» **ACTIVITY**: Beginning with the very first line, please reproduce the entries exactly through the line containing "1. Supply-Demand gap".

» **RECORDS FOR THE TASK**:
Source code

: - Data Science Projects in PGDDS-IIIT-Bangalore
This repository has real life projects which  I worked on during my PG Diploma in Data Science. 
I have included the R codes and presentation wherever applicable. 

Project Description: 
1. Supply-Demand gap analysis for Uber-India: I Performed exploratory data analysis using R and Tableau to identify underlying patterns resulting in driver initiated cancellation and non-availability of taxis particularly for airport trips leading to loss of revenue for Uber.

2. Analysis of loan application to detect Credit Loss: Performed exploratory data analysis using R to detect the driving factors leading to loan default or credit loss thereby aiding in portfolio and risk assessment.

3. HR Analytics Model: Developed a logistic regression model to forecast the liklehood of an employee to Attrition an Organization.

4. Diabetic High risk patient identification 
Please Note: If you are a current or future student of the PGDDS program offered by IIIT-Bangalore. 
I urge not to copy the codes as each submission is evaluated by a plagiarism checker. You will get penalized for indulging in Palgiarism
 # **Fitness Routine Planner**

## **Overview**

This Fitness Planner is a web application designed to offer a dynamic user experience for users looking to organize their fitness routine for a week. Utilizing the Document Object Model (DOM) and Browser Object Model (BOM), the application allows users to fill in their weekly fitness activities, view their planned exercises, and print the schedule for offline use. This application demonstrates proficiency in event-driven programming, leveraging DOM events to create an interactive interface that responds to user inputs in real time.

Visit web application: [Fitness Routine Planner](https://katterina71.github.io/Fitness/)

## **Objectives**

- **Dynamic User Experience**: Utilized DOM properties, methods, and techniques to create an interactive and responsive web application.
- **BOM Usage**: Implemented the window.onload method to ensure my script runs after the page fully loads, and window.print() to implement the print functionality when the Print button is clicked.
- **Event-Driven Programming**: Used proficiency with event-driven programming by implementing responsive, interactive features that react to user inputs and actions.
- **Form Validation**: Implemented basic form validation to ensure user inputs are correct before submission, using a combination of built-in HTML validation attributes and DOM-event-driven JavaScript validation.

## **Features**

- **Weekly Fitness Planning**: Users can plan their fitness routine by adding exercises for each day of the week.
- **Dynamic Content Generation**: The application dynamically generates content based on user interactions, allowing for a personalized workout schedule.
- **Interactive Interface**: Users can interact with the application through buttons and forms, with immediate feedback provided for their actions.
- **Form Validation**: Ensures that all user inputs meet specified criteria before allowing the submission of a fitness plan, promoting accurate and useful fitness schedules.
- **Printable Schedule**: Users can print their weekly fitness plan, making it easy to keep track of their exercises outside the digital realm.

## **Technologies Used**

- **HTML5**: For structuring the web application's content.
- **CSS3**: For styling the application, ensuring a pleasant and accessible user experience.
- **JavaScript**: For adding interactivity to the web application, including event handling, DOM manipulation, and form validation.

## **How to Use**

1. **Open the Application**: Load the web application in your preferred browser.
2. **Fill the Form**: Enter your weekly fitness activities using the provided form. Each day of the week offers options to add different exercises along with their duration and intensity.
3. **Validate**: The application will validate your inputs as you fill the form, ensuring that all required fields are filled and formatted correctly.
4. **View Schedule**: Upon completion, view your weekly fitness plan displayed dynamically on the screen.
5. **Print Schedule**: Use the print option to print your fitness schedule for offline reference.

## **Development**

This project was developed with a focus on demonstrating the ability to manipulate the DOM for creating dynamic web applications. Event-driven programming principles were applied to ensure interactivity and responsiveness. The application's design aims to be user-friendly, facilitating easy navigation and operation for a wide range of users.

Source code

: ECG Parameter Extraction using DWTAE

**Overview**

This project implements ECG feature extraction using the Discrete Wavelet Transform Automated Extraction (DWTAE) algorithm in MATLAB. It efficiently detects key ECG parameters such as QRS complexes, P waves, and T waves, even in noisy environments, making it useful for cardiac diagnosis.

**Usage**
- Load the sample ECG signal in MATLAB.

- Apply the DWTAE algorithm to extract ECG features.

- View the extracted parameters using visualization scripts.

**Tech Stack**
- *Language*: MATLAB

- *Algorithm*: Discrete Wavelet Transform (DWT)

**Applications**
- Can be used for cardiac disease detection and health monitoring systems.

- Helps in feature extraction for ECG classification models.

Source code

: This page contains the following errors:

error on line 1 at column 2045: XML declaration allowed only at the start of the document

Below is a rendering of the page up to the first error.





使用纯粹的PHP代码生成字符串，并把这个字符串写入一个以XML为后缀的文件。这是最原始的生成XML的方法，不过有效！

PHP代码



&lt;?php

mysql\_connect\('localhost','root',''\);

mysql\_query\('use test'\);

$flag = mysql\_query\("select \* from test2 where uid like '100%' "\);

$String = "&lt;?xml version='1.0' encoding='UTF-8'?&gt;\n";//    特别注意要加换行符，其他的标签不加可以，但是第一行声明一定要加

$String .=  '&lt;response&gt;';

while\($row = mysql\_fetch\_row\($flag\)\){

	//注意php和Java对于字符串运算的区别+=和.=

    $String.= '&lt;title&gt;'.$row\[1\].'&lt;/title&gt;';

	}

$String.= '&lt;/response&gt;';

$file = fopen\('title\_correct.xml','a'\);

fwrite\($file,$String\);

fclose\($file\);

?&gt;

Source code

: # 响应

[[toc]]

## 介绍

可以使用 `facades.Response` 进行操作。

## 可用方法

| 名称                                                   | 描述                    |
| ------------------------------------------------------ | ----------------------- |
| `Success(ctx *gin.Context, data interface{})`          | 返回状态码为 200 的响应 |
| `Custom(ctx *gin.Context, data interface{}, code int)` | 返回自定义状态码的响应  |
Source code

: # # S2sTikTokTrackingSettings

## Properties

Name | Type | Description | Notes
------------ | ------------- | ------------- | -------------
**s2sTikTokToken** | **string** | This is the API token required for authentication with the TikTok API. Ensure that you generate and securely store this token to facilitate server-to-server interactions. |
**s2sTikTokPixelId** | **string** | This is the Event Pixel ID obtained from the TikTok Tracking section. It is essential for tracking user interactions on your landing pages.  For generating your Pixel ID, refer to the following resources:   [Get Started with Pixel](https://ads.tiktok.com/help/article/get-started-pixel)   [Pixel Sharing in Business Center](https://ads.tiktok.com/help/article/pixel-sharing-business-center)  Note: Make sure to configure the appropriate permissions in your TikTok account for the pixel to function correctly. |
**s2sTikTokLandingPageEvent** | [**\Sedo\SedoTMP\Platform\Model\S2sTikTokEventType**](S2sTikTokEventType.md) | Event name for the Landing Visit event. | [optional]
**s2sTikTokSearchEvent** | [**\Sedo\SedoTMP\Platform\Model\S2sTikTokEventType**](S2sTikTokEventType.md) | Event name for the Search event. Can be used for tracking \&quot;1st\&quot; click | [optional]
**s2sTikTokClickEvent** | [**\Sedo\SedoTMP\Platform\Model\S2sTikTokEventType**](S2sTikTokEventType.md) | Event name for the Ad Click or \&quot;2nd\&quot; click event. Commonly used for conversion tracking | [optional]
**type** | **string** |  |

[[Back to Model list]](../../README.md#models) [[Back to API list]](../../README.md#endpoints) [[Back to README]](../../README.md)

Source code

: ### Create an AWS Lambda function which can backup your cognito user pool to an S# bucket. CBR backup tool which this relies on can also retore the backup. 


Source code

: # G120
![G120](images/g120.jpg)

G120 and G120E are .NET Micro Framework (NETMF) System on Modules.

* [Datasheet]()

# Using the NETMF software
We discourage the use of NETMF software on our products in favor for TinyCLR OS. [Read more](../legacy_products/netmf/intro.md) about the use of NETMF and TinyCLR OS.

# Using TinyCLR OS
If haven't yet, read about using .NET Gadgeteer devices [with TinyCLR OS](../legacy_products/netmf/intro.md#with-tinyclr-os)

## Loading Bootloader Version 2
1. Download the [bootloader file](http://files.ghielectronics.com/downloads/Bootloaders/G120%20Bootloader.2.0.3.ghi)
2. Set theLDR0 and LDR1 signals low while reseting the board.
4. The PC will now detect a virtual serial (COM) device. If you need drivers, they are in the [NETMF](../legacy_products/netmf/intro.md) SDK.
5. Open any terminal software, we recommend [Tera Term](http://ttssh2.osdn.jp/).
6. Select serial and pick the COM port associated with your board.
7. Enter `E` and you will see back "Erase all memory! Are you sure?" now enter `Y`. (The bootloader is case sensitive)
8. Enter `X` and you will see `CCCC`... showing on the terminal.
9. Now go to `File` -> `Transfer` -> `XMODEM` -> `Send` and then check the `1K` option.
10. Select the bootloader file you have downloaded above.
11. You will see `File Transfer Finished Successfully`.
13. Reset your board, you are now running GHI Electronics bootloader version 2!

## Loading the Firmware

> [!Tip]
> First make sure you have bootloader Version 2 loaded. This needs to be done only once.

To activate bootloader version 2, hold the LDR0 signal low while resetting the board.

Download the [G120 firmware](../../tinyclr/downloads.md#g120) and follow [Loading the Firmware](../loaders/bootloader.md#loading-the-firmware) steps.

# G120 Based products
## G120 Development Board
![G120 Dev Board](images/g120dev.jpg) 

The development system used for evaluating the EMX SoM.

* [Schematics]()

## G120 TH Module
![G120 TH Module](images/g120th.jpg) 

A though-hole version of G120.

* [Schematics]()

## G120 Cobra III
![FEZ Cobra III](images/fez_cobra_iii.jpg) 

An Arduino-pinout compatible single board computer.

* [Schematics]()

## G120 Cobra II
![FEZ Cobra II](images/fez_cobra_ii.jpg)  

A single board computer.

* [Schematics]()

» **RESULT OF THIS EXERCISE**:
Source code

: - Data Science Projects in PGDDS-IIIT-Bangalore
This repository has real life projects which  I worked on during my PG Diploma in Data Science. 
I have included the R codes and presentation wherever applicable. 

Project Description: 
1. Supply-Demand gap analysis for Uber-India: I Performed exploratory data analysis using R and Tableau to identify underlying patterns resulting in driver initiated cancellation and non-availability of taxis particularly for airport trips leading to loss of revenue for Uber.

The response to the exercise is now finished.